* Your assignment: Among the lines below, a stretch begins at the one with "<figcaption>**Proposal ESI (viewed" and ends at the one with "## **How do I import". Repeat that stretch exactly, ends included.

○ ○ ○

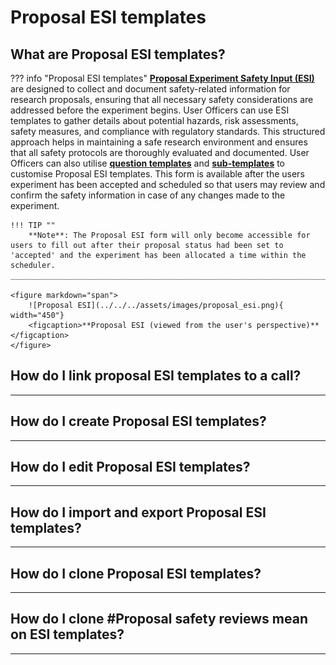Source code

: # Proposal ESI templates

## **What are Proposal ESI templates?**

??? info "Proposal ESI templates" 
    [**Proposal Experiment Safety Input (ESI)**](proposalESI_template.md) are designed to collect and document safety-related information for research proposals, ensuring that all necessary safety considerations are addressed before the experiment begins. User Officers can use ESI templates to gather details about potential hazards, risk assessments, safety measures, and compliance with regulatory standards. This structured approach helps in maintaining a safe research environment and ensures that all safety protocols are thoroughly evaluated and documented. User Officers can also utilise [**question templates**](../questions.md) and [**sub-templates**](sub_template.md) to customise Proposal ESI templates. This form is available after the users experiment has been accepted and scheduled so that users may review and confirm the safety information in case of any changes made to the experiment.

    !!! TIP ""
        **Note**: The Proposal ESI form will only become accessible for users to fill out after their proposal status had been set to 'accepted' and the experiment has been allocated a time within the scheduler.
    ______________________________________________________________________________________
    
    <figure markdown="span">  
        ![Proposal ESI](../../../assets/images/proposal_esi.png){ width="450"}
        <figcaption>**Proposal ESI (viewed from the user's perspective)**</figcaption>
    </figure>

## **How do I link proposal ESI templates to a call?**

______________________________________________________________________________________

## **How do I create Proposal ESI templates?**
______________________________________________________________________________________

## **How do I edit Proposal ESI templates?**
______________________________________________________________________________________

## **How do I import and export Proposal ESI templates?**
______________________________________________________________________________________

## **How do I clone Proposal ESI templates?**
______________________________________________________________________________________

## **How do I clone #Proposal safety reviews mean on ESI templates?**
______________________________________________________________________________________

○ ○ ○

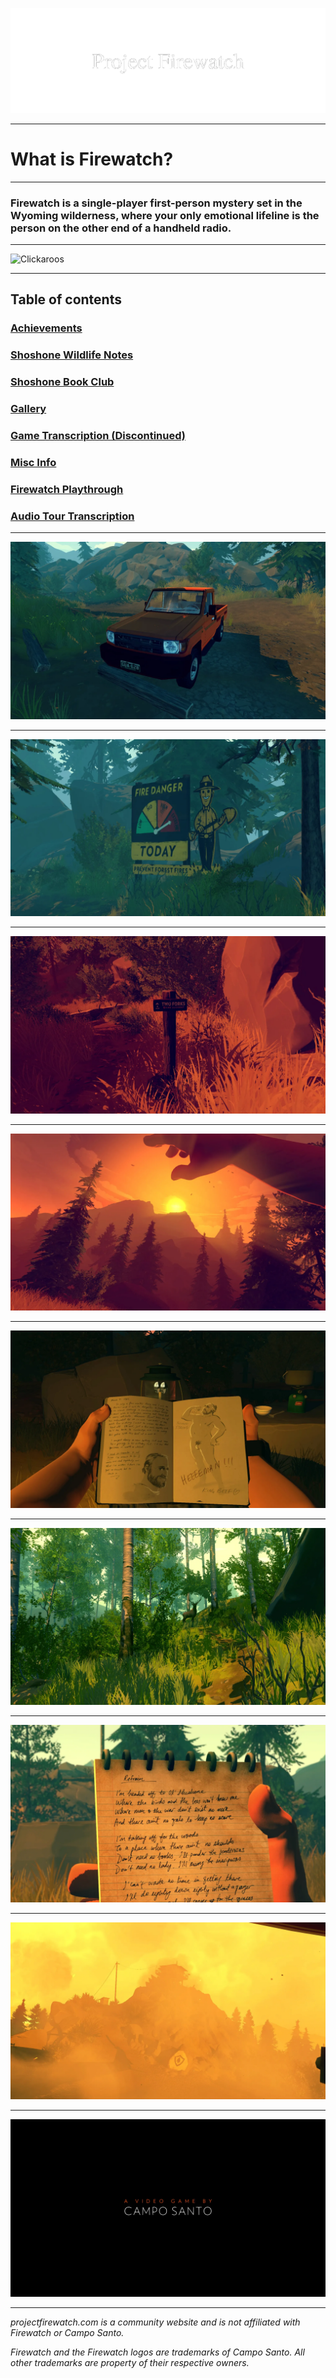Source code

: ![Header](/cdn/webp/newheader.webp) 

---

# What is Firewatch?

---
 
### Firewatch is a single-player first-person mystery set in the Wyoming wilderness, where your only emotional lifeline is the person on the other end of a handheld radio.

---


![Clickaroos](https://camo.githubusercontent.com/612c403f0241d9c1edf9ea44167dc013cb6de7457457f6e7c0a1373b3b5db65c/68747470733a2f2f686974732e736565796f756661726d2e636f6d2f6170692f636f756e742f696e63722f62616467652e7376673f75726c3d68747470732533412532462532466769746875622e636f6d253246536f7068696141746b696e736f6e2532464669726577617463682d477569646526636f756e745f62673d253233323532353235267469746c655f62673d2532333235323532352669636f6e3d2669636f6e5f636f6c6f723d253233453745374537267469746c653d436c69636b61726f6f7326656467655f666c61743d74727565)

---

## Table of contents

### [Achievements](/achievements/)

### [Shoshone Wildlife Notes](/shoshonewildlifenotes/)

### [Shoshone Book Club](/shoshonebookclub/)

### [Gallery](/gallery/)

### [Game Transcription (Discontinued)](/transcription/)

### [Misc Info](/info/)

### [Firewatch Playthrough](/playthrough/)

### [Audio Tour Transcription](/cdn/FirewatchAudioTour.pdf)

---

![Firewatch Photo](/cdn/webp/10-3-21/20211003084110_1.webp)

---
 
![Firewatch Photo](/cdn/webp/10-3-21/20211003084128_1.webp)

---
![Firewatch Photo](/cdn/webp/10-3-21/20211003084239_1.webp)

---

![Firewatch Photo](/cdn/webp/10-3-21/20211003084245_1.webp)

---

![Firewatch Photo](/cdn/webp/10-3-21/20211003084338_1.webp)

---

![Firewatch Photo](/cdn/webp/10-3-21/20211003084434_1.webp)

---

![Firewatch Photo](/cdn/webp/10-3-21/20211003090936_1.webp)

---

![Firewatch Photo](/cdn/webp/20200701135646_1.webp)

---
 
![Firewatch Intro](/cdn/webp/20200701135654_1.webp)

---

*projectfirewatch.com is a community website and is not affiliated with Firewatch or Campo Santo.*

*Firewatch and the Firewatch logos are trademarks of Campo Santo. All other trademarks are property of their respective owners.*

○ ○ ○

* Output:
        <figcaption>**Proposal ESI (viewed from the user's perspective)**</figcaption>
    </figure>

## **How do I link proposal ESI templates to a call?**

______________________________________________________________________________________

## **How do I create Proposal ESI templates?**
______________________________________________________________________________________

## **How do I edit Proposal ESI templates?**
______________________________________________________________________________________

## **How do I import and export Proposal ESI templates?**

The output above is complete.